As for the user interface of the actual applications within each suite, there are differences there as well. Office Web Apps features the fluent ribbon interface introduced in Office 2007 and carried over into Office 2010, albeit a scaled-down version of the fully-featured ribbons found in desktop-based applications.
Google Docs uses the traditional toolbar interface, with the drop-down menus and handy toolbar buttons that many users of current MS Office programs now miss. You will find similar tools in both options, such as text formatting and the ability to insert tables, hyperlinks, and images.
Compatibility with External Files:
You can upload Microsoft Office files and other file types, such as images and PDF files, into Google Docs. It will convert the files into its own file format so that you can edit, store and share them there. In addition, if you use the Google Chrome web browser you can upload entire folders into your account. You will need to install a special add-in in order to export a file from Google Docs to a comparable MS Office application on your computer, though.
If you use the MS Office suite on your computer, you can save files directly to SkyDrive using Office 2010.[Read: How to Setup and use Skydrive on your Computer]
Even if you do not have access to Office 2010, uploading files to Office Web Apps is a breeze.
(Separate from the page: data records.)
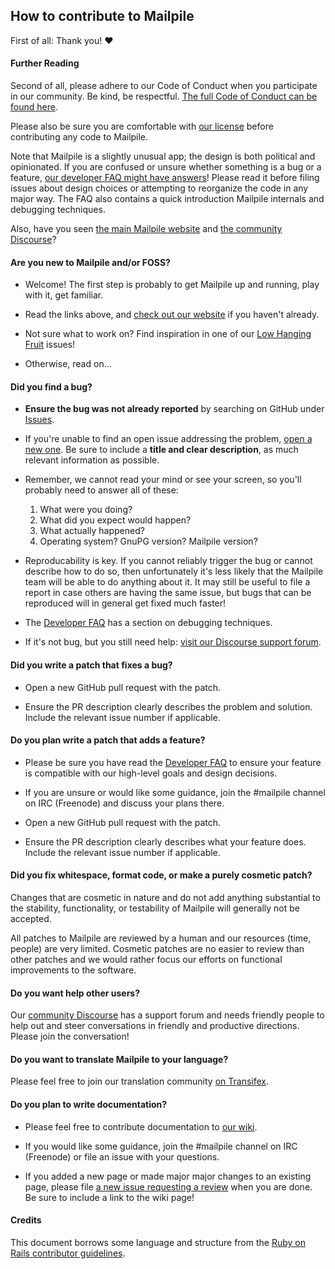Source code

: ## How to contribute to Mailpile

First of all: Thank you! :heart:


#### Further Reading

Second of all, please adhere to our Code of Conduct when you participate
in our community. Be kind, be respectful. [The full Code of Conduct can
be found here](CODE_OF_CONDUCT.md).

Please also be sure you are comfortable with [our license](COPYING.md)
before contributing any code to Mailpile.

Note that Mailpile is a slightly unusual app; the design is both political
and opinionated. If you are confused or unsure whether something is a bug or a
feature, [our developer FAQ might have answers](DEV_FAQ.md)! Please read it
before filing issues about design choices or attempting to reorganize the code
in any major way. The FAQ also contains a quick introduction Mailpile internals
and debugging techniques.

Also, have you seen [the main Mailpile website](https://www.mailpile.is/) and
[the community Discourse](https://community.mailpile.is/categories)?


#### Are you new to Mailpile and/or FOSS?

* Welcome! The first step is probably to get Mailpile up and running, play with it, get familiar.

* Read the links above, and [check out our website](https://www.mailpile.is/) if you haven't already.

* Not sure what to work on? Find inspiration in one of our [Low Hanging Fruit](https://github.com/mailpile/Mailpile/issues?q=is%3Aissue+is%3Aopen+label%3A%22Low+Hanging+Fruit%22) issues!

* Otherwise, read on...


#### Did you find a bug?

* **Ensure the bug was not already reported** by searching on GitHub
  under [Issues](https://github.com/mailpile/Mailpile/issues).

* If you're unable to find an open issue addressing the problem,
  [open a new one](https://github.com/mailpile/Mailpile/issues/new). Be
  sure to include a **title and clear description**, as much relevant
  information as possible.

* Remember, we cannot read your mind or see your screen, so you'll
  probably need to answer all of these:

   1. What were you doing?
   2. What did you expect would happen?
   3. What actually happened?
   4. Operating system? GnuPG version? Mailpile version?

* Reproducability is key. If you cannot reliably trigger the bug or
  cannot describe how to do so, then unfortunately it's less likely that
  the Mailpile team will be able to do anything about it. It may still
  be useful to file a report in case others are having the same issue, but
  bugs that can be reproduced will in general get fixed much faster!

* The [Developer FAQ](DEV_FAQ.md) has a section on debugging techniques.

* If it's not bug, but you still need help: [visit our Discourse support
  forum](https://community.mailpile.is/c/support).


#### Did you write a patch that fixes a bug?

* Open a new GitHub pull request with the patch.

* Ensure the PR description clearly describes the problem and solution.
  Include the relevant issue number if applicable.


#### Do you plan write a patch that adds a feature?

* Please be sure you have read the [Developer FAQ](DEV_FAQ.md) to ensure
  your feature is compatible with our high-level goals and design decisions.

* If you are unsure or would like some guidance, join the #mailpile
  channel on IRC (Freenode) and discuss your plans there.

* Open a new GitHub pull request with the patch.

* Ensure the PR description clearly describes what your feature does.
  Include the relevant issue number if applicable.


#### Did you fix whitespace, format code, or make a purely cosmetic patch?

Changes that are cosmetic in nature and do not add anything substantial to the
stability, functionality, or testability of Mailpile will generally not be
accepted.

All patches to Mailpile are reviewed by a human and our resources (time,
people) are very limited. Cosmetic patches are no easier to review than other
patches and we would rather focus our efforts on functional improvements to the
software.


#### Do you want help other users?

Our [community Discourse](https://community.mailpile.is/categories) has a
support forum and needs friendly people to help out and steer conversations
in friendly and productive directions. Please join the conversation!


#### Do you want to translate Mailpile to your language?

Please feel free to join our translation community
[on Transifex](https://www.transifex.com/otf/mailpile/).


#### Do you plan to write documentation?

* Please feel free to contribute documentation to
  [our wiki](https://github.com/mailpile/Mailpile/wiki).

* If you would like some guidance, join the #mailpile channel on IRC
  (Freenode) or file an issue with your questions.

* If you added a new page or made major major changes to an existing page,
  please file [a new issue requesting a review](https://github.com/mailpile/Mailpile/issues/new)
  when you are done. Be sure to include a link to the wiki page!


#### Credits

This document borrows some language and structure from the [Ruby on Rails
contributor guidelines](https://raw.githubusercontent.com/rails/rails/master/CONTRIBUTING.md).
Use the formal uploader or simply drag and drop the files from your computer into your account. In addition, you can open files from your Web Apps account directly in the corresponding Office program on your desktop. You cannot upload entire folders to the site.
Google Docs offers a handful of templates. To find templates for Google, click the Browse Template Gallery link next to the Search box.
If you want templates for Office Web Apps, you will need to download them into the desktop version of the program and then upload that file to your Web Apps account.
File-Sharing and Storage Space:
Sharing your files with others is easy in either application. In Google Docs, clicking the Sharing button above the file you are editing or viewing presents options such as Sharing Settings or Email Editors/Viewers. To share the current file in Office Web Apps, go to the File menu and click Share to select your options.
In Google Docs, up to 50 different users can edit a file at the same time and you can share files with up to 200 people. On the MS side, multiple users can only work simultaneously in the Excel Web App.
Google Docs offers 1 GB of storage space for your files, while SkyDrive –which is where MS Office Web Apps are located—provides a whopping 25 GB.
When trying to determine whether Google Docs or MS Office Web Apps is better, there is no right or wrong answer. Both offer handy features and ease of use. Both support many of the most commonly used file types, and both are available at no cost.
Google Docs offers access to templates, simultaneous editing options, and the traditional toolbar while MS Office Web Apps offers tons of space, easy connection with desktop Office programs and the more modern ribbon interface. The key to choosing the best suite of apps is figuring out what your wants and needs are and then selecting the program that best meets both.